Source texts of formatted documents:
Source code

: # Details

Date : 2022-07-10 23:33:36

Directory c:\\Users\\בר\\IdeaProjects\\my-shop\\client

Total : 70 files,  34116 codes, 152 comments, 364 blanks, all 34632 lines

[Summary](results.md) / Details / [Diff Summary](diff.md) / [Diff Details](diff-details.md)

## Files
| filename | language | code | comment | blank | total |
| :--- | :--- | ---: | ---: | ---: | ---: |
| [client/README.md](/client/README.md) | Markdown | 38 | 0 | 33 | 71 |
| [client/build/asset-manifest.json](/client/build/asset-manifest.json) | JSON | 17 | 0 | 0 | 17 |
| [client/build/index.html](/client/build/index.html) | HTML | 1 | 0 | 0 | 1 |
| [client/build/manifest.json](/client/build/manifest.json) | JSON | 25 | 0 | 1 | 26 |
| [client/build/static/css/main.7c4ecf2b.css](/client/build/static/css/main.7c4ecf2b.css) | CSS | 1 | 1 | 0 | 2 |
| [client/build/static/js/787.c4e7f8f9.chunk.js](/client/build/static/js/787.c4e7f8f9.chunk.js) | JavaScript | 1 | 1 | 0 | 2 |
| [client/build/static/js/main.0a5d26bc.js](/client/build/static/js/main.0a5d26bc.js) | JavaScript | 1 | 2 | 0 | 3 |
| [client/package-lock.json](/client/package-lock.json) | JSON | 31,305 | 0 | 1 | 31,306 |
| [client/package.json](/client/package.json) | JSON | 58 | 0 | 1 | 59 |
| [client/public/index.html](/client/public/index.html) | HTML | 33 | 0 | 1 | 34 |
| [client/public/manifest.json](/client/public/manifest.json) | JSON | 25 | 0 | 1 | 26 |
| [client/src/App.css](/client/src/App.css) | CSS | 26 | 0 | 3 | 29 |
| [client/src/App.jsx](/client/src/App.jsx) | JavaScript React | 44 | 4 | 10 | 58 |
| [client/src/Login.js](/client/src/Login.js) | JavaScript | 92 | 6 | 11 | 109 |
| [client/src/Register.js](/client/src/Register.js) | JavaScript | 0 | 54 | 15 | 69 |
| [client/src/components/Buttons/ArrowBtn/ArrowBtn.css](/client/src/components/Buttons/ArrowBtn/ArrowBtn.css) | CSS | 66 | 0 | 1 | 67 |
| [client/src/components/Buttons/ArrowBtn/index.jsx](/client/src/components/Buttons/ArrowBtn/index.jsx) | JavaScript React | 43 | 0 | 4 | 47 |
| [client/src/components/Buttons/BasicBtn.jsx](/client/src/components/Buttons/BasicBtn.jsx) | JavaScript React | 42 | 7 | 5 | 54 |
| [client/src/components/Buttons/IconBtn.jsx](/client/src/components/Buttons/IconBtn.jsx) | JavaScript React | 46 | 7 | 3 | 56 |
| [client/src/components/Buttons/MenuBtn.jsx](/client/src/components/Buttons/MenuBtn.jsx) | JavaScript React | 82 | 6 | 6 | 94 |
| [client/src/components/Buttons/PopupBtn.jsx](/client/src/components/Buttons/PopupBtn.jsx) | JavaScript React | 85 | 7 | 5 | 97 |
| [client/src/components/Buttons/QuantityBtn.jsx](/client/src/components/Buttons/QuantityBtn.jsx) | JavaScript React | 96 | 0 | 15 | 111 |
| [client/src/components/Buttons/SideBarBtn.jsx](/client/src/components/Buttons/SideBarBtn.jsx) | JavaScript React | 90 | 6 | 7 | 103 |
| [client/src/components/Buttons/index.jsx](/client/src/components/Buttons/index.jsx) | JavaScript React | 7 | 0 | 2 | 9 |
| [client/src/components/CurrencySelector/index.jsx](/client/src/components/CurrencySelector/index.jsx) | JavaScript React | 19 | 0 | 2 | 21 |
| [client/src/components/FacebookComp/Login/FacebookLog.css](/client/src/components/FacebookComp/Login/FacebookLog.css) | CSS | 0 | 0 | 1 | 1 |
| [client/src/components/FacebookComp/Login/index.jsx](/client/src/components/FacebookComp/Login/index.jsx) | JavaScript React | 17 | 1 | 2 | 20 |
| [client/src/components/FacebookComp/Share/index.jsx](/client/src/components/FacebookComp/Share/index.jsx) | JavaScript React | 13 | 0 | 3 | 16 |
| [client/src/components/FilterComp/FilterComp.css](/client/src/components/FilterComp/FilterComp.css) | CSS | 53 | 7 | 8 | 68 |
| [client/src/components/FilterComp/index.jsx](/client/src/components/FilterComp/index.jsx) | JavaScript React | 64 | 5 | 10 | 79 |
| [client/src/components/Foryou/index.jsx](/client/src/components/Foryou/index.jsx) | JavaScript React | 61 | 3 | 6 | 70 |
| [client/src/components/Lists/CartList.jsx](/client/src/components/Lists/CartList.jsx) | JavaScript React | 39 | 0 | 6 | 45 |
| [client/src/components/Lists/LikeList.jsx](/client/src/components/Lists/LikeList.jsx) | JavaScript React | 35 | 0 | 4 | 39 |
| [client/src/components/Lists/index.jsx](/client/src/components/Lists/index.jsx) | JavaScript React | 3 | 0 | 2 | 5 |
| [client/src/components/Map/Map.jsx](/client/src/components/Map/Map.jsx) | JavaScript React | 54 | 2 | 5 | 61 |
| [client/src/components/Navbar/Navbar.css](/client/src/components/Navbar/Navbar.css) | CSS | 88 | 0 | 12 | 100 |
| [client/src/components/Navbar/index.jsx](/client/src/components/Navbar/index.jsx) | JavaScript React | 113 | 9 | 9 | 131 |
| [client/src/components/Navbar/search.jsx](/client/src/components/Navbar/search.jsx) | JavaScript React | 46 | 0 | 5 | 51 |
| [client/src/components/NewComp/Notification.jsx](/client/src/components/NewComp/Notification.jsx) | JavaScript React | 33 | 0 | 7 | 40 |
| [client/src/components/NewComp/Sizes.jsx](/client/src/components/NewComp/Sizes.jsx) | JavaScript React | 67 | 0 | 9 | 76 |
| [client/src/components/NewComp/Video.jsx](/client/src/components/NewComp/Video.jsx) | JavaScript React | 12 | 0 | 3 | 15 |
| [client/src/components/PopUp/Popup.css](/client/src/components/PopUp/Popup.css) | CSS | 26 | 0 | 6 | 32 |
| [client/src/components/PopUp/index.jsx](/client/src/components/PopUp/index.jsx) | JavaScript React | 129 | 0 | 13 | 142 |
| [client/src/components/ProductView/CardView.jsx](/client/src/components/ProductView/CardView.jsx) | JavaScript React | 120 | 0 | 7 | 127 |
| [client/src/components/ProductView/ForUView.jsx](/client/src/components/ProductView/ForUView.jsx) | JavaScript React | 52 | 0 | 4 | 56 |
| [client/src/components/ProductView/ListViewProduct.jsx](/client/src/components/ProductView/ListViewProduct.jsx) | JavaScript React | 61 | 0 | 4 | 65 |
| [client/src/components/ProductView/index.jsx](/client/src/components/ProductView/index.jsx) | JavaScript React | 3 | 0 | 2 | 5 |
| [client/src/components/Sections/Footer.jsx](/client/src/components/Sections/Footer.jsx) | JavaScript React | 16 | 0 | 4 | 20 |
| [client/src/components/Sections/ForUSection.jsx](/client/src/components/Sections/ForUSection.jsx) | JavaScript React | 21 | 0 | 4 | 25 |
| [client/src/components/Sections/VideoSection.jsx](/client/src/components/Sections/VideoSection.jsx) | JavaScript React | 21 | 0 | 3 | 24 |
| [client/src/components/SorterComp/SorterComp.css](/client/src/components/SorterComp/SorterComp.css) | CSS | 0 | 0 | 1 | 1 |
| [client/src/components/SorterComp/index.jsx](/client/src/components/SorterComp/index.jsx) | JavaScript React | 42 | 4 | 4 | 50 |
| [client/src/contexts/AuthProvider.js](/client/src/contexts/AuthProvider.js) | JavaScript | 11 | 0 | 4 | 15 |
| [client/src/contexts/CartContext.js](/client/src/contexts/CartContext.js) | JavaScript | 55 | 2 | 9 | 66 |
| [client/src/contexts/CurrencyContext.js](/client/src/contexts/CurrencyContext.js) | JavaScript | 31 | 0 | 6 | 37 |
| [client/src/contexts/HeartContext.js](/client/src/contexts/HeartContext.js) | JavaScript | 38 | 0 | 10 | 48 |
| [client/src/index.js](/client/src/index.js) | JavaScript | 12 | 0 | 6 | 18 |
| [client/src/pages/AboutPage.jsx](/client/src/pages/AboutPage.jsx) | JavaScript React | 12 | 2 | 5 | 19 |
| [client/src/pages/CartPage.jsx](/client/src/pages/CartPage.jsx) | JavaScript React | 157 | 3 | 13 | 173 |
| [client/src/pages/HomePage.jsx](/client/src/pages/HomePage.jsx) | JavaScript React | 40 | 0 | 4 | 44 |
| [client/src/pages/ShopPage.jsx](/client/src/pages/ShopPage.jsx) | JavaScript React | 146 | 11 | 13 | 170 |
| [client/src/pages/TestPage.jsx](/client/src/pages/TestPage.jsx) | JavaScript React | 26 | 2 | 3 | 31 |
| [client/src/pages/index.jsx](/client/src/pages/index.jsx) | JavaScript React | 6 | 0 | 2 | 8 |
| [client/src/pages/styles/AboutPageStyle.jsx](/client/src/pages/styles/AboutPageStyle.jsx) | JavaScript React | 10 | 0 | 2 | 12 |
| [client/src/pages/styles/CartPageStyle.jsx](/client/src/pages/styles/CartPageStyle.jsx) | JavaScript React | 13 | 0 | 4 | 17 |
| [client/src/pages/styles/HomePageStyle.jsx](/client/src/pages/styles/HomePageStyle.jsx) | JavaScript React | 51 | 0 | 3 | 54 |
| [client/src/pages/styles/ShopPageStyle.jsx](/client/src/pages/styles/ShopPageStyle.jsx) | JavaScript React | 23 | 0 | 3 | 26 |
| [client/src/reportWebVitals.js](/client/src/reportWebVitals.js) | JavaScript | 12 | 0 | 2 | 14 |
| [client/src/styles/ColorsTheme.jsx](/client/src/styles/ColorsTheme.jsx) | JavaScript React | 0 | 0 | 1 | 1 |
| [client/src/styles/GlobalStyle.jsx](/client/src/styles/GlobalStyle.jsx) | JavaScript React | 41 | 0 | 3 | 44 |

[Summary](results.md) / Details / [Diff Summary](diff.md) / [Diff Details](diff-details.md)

Prompt:
Find the line with "54 | 2 | 5 | 61 |" in the entries above. Retype it and each line after it, exactly, through the line with "16 | 0 | 4 | 20 |", and stop there.

Answer:
| [client/src/components/Map/Map.jsx](/client/src/components/Map/Map.jsx) | JavaScript React | 54 | 2 | 5 | 61 |
| [client/src/components/Navbar/Navbar.css](/client/src/components/Navbar/Navbar.css) | CSS | 88 | 0 | 12 | 100 |
| [client/src/components/Navbar/index.jsx](/client/src/components/Navbar/index.jsx) | JavaScript React | 113 | 9 | 9 | 131 |
| [client/src/components/Navbar/search.jsx](/client/src/components/Navbar/search.jsx) | JavaScript React | 46 | 0 | 5 | 51 |
| [client/src/components/NewComp/Notification.jsx](/client/src/components/NewComp/Notification.jsx) | JavaScript React | 33 | 0 | 7 | 40 |
| [client/src/components/NewComp/Sizes.jsx](/client/src/components/NewComp/Sizes.jsx) | JavaScript React | 67 | 0 | 9 | 76 |
| [client/src/components/NewComp/Video.jsx](/client/src/components/NewComp/Video.jsx) | JavaScript React | 12 | 0 | 3 | 15 |
| [client/src/components/PopUp/Popup.css](/client/src/components/PopUp/Popup.css) | CSS | 26 | 0 | 6 | 32 |
| [client/src/components/PopUp/index.jsx](/client/src/components/PopUp/index.jsx) | JavaScript React | 129 | 0 | 13 | 142 |
| [client/src/components/ProductView/CardView.jsx](/client/src/components/ProductView/CardView.jsx) | JavaScript React | 120 | 0 | 7 | 127 |
| [client/src/components/ProductView/ForUView.jsx](/client/src/components/ProductView/ForUView.jsx) | JavaScript React | 52 | 0 | 4 | 56 |
| [client/src/components/ProductView/ListViewProduct.jsx](/client/src/components/ProductView/ListViewProduct.jsx) | JavaScript React | 61 | 0 | 4 | 65 |
| [client/src/components/ProductView/index.jsx](/client/src/components/ProductView/index.jsx) | JavaScript React | 3 | 0 | 2 | 5 |
| [client/src/components/Sections/Footer.jsx](/client/src/components/Sections/Footer.jsx) | JavaScript React | 16 | 0 | 4 | 20 |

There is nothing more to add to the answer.